ACTION ITEM: Copy each line below that includes "Runtime".

Recorded data:
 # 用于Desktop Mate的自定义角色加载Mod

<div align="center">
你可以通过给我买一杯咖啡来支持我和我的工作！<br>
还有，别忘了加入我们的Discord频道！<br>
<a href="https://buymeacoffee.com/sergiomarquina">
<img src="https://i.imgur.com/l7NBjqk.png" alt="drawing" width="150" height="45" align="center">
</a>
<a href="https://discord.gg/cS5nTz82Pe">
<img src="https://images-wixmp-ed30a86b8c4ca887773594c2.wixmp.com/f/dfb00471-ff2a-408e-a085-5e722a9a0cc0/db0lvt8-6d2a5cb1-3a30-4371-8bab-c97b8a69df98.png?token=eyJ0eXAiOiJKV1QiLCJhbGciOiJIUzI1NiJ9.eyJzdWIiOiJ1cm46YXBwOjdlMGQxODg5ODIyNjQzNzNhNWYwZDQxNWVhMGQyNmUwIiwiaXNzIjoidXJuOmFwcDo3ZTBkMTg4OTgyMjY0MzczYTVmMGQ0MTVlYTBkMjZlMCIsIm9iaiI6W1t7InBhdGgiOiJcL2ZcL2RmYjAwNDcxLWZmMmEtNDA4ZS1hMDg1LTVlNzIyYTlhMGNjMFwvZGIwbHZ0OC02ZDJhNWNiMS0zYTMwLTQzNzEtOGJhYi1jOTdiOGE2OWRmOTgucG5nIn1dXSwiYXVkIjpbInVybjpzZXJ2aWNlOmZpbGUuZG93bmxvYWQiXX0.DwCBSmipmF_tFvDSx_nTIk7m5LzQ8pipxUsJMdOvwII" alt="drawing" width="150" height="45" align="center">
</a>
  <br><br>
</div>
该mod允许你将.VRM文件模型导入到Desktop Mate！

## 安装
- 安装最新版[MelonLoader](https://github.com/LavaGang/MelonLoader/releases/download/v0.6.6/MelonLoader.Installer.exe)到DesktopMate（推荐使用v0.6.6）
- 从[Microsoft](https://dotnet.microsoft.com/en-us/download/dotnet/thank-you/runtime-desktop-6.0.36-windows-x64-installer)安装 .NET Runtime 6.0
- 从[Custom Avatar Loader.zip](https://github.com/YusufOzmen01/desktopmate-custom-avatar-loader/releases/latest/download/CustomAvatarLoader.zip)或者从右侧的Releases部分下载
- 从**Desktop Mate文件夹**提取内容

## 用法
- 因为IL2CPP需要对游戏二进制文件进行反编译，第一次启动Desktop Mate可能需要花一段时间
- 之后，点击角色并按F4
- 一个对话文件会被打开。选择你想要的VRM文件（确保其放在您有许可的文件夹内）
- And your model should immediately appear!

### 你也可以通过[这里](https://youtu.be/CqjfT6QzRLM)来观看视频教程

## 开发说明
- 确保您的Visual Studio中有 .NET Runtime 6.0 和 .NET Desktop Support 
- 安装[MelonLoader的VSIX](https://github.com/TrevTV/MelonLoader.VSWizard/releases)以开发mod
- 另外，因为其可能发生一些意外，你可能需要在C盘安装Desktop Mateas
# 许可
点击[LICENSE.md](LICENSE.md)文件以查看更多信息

ANSWER BELOW:
- 从[Microsoft](https://dotnet.microsoft.com/en-us/download/dotnet/thank-you/runtime-desktop-6.0.36-windows-x64-installer)安装 .NET Runtime 6.0
- 确保您的Visual Studio中有 .NET Runtime 6.0 和 .NET Desktop Support 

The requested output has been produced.